**REQUIREMENT**
Give back, character for character, the line that includes "</code></pre>" and all lines beneath it in the data.

--- DATA FOR THE TASK ---

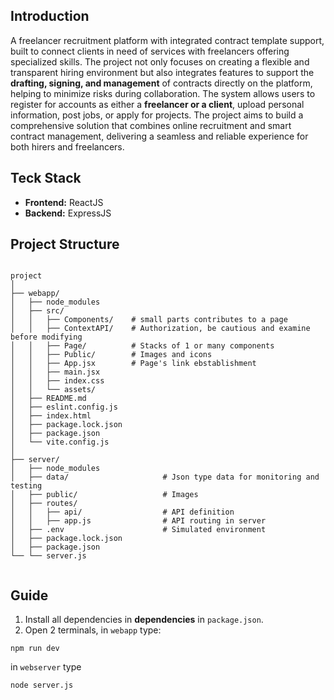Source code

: ## Introduction
A freelancer recruitment platform with integrated contract template support, built to connect clients in need of services with freelancers offering specialized skills. The project not only focuses on creating a flexible and transparent hiring environment but also integrates features to support the **drafting, signing, and management** of contracts directly on the platform, helping to minimize risks during collaboration. The system allows users to register for accounts as either a **freelancer or a client**, upload personal information, post jobs, or apply for projects. The project aims to build a comprehensive solution that combines online recruitment and smart contract management, delivering a seamless and reliable experience for both hirers and freelancers.

## Teck Stack
- **Frontend:** ReactJS
- **Backend:** ExpressJS

<section id="project-structure">
  <h2>Project Structure</h2>
  <pre><code>
project
│
├── webapp/                     
│   ├── node_modules
│   ├── src/
│   │   ├── Components/    # small parts contributes to a page
│   │   ├── ContextAPI/    # Authorization, be cautious and examine before modifying
│   │   ├── Page/          # Stacks of 1 or many components
│   │   ├── Public/        # Images and icons
│   │   ├── App.jsx        # Page's link ebstablishment
│   │   ├── main.jsx                 
│   │   ├── index.css
│   │   └── assets/      
│   ├── README.md
│   ├── eslint.config.js
│   ├── index.html
│   ├── package.lock.json
│   ├── package.json
│   └── vite.config.js
│
├── server/       
│   ├── node_modules
│   ├── data/                     # Json type data for monitoring and testing
│   ├── public/                   # Images
│   ├── routes/                  
│   │   ├── api/                  # API definition
│   │   ├── app.js                # API routing in server
│   ├── .env                      # Simulated environment
│   ├── package.lock.json
│   ├── package.json              
└── └── server.js                 
  </code></pre>
</section>

## Guide
1. Install all dependencies in **dependencies** in `package.json`.
2. Open 2 terminals, in `webapp` type:
```
npm run dev
```
in `webserver` type
```
node server.js
```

---

**YOUR RESPONSE**
  </code></pre>
</section>

## Guide
1. Install all dependencies in **dependencies** in `package.json`.
2. Open 2 terminals, in `webapp` type:
```
npm run dev
```
in `webserver` type
```
node server.js
```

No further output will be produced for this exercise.